You won’t hear anyone arguing that smoking with children in the car is a good thing either.
“Exposing a child to smoke in a closed environment is really unhealthy,” Bayer says. But laws like Alabama’s pose other problems, and he wonders if this would become a new way to target minorities, like controversial “stop and frisk” policies. “How are you going to enforce it?” he asks. “Are people of color going to be stopped more frequently and searched to see if they are smoking? … The questions of enforceability and what intrusions are necessary to enforce it are critically important.”
While there is plenty of evidence that public space and workplace bans on smoking improve the health of adults and their children, not even the scholars trying to envision a future without tobacco smoking are pushing for all-out prohibition. One of the stumbling blocks for prohibition would be the disproportionate affect such a law would have on the poor.
“About 5 percent of people with a graduate degree smoke and about 30 percent of people with a GED smoke, so there’s a very steep social gradient,” Bayer explains.
With millions of people still addicted to cigarettes, there is also the very real fear that a ban would spawn a black market similar to what exists with illegal drugs or what happened with alcohol during Prohibition.
Bayer suggests that one way to help people quit would be by tackling the problem from the supply side. “I think we would do much better to think about reducing the nicotine content, so that the addictive quality of cigarettes wasn’t as severe, and make quitting easier.”

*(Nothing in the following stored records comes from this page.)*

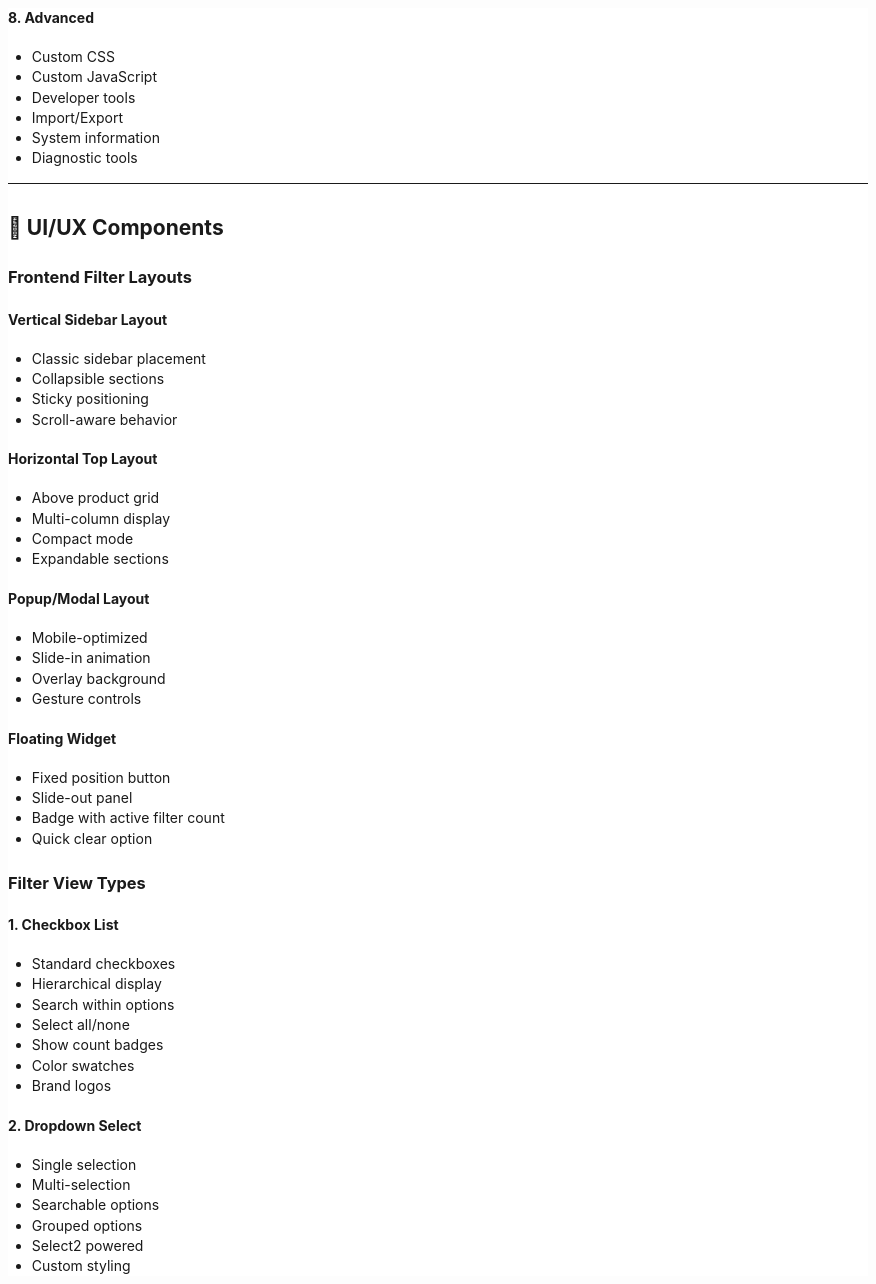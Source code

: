 #### 8. Advanced
- Custom CSS
- Custom JavaScript
- Developer tools
- Import/Export
- System information
- Diagnostic tools

---

## 🎨 UI/UX Components

### Frontend Filter Layouts

#### Vertical Sidebar Layout
- Classic sidebar placement
- Collapsible sections
- Sticky positioning
- Scroll-aware behavior

#### Horizontal Top Layout
- Above product grid
- Multi-column display
- Compact mode
- Expandable sections

#### Popup/Modal Layout
- Mobile-optimized
- Slide-in animation
- Overlay background
- Gesture controls

#### Floating Widget
- Fixed position button
- Slide-out panel
- Badge with active filter count
- Quick clear option

### Filter View Types

#### 1. Checkbox List
- Standard checkboxes
- Hierarchical display
- Search within options
- Select all/none
- Show count badges
- Color swatches
- Brand logos

#### 2. Dropdown Select
- Single selection
- Multi-selection
- Searchable options
- Grouped options
- Select2 powered
- Custom styling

The World Health Organization’s Framework Convention on Tobacco Control established a method called MPOWER in 2008 that aims to end the “global tobacco epidemic,” which kills over 7 million people each year. The way to do this is not by banning it all at once, but instead by monitoring use and prevention, protecting citizens from second-hand smoke, offering ways to help people quit, warning people of the dangers of smoking, enforcing bans on advertising, and raising taxes on tobacco products.